I flew out with my children as soon as the doctor allowed. I had been in daily contact with my mom all this time, helping her through losing her life partner of almost half a century. As much as I disliked it, I helped her plan the memorial service that would take place in her church. She asked me to write a eulogy, which I did. I used words from Yizkor toward the end.
When I arrived, I was met with instant hostility. None of this Jewish stuff, my mom warned me. I even had to hide the Magen David necklace that I almost never take off. The children and I stayed with my mother-in-law for several days. I thought maybe it would be a chance for us to bond a bit more. But she was busy with her own life and when we were in the house together, she was more interested in playing with her three dogs and watching TV. I developed severe allergies to literally inches of dog hair on every surface and had to go stay with my mom, a woman who’d been a legitimate threat to my physical person during my childhood and teen years.

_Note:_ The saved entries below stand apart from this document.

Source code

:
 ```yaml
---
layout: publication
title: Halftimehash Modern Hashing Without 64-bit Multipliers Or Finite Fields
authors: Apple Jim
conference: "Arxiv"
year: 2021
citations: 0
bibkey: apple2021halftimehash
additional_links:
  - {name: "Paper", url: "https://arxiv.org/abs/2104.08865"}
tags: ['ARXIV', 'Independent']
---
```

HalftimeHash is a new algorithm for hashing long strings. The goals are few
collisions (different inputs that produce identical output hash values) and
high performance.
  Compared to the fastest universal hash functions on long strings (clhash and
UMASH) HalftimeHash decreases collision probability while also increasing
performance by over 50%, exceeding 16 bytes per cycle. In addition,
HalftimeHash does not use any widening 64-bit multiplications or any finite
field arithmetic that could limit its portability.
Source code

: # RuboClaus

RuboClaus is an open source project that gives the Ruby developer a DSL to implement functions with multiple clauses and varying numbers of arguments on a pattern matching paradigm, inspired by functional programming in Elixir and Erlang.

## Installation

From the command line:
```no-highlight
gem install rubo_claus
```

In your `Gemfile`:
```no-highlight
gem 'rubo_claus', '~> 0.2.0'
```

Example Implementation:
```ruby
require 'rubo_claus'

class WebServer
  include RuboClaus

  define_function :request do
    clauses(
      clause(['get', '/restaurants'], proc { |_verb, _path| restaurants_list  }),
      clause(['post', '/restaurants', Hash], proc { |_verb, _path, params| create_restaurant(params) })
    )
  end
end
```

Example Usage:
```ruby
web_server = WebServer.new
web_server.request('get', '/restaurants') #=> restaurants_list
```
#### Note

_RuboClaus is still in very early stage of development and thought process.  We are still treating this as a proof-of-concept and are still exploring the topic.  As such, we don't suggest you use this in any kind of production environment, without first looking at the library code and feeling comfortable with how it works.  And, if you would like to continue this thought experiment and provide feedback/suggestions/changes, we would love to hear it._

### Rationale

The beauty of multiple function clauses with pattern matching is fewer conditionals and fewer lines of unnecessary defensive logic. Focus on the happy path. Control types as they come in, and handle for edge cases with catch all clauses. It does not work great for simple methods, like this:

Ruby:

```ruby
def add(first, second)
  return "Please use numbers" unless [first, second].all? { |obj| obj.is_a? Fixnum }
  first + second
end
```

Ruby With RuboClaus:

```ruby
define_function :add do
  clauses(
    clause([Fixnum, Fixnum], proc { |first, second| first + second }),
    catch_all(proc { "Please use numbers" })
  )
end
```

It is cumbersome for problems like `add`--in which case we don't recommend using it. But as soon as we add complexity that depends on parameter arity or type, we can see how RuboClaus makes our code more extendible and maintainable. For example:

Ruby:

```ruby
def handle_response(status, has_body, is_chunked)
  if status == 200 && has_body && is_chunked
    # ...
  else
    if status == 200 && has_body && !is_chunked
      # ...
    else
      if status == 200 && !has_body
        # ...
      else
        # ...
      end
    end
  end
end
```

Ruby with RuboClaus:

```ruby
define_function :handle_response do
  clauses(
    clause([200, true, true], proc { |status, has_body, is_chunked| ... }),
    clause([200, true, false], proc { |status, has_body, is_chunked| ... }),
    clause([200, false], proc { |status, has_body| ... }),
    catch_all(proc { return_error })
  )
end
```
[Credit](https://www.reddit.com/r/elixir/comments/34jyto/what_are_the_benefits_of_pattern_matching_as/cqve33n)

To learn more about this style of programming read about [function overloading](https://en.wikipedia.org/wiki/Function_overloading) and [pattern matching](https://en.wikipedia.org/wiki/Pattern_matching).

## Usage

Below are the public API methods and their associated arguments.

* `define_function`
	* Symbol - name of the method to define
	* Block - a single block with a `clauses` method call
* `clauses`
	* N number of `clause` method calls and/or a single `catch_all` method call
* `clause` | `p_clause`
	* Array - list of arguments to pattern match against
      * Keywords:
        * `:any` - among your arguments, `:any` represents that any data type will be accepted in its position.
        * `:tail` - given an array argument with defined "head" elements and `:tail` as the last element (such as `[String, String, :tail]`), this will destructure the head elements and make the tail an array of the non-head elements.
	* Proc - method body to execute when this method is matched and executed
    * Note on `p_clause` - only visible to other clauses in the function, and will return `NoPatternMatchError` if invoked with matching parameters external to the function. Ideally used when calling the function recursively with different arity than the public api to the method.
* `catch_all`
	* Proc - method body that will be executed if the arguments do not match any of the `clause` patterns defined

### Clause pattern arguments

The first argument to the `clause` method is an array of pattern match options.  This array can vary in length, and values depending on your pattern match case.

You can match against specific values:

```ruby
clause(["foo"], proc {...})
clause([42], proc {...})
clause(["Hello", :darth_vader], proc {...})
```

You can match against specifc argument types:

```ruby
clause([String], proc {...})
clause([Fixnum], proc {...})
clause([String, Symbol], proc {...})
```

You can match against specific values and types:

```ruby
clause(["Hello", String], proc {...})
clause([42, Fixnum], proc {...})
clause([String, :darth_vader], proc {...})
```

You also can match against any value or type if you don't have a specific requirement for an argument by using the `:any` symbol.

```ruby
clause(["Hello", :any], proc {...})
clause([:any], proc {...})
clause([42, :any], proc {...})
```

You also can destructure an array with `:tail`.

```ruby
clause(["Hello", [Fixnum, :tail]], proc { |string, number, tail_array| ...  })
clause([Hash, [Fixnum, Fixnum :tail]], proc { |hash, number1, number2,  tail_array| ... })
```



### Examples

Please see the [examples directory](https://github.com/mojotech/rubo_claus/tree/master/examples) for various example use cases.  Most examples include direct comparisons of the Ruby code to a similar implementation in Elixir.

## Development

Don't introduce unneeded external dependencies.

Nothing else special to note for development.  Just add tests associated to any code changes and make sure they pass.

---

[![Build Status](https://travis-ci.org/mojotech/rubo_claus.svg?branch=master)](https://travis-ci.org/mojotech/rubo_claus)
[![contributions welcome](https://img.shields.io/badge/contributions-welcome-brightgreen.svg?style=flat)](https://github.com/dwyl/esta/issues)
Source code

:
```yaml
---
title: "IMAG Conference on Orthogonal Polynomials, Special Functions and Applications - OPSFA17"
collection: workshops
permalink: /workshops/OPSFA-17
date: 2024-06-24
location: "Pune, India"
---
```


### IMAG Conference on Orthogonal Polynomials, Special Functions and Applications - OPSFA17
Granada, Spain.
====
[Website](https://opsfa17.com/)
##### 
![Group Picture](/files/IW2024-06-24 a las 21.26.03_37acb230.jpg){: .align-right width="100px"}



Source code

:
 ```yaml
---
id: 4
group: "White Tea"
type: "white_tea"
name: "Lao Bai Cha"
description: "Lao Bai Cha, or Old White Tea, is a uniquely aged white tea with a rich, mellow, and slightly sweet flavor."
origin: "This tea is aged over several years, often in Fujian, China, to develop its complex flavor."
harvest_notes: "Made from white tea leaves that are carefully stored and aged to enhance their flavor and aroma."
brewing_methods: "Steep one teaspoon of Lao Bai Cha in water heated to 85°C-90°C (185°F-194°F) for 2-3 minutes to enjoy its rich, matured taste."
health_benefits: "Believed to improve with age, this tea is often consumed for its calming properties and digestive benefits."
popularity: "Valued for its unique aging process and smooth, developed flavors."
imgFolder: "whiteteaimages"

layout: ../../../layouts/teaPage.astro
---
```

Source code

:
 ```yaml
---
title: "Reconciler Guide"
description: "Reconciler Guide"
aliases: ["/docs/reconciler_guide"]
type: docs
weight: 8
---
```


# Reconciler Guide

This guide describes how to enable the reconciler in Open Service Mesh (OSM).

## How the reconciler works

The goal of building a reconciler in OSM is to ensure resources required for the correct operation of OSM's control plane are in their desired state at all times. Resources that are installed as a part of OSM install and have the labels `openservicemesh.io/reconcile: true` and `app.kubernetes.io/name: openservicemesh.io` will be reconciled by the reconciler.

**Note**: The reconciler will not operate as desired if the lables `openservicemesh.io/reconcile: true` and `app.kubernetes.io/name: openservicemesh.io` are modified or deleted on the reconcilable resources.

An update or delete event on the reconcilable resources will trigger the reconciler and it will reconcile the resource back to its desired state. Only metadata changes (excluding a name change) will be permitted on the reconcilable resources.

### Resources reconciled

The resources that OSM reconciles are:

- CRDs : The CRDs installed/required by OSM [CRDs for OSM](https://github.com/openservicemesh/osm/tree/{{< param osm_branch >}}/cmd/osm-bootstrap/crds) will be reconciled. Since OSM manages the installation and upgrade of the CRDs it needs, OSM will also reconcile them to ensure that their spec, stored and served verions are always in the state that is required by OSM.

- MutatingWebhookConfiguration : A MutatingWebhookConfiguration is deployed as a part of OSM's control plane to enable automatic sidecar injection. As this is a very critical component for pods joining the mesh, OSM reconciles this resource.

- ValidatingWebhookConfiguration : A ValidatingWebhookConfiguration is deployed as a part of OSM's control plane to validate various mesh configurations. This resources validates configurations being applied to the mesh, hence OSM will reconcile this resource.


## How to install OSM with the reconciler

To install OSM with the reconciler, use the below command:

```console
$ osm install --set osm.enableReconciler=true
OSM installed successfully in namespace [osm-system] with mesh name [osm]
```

Minutes after she picked the children and me up, she lit into me. She would not stand for my “picky” eating habits. If I didn’t want to eat what she had in her house, I could go starve for all she cared. She was in mourning, and was not in the mood to deal with my insistence on keeping kosher. She didn’t want to hear anything that sounded even vaguely like Hebrew. If her Christian prayers weren’t good enough for me, then I should keep my mouth shut. And if she saw my star necklace, she’d rip it off my neck and destroy it.
I had no choice. I had no money, no place to stay. I withdrew into myself and focused on my children. Aunts, uncles, other family were equally hostile and made public derrogatory comments about my being Jewish. Some of it was just ignorance. Some of it was clearly malicious. I wanted more than anything to just fly home. But we weren’t even to the memorial service yet.
My mom and brother and I had to meet with the pastor of the church the morning of the memorial service. He wanted us to hold hands and bow our heads and say a prayer. I refused. He didn’t understand. I was going to tell him the truth. I can’t participate in your prayers because I’m Jewish. I have my own prayers. But my mom interrupted and told him to continue without me. At the end of his prayer, when he made the sign of the cross for all participants, I turned away. I didn’t want a cross.
After we left his office, she said horrible things to me, how I’d humiliated her in front of her pastor, how I was being selfish and ungrateful and maybe it would have been better if I’d never flown out.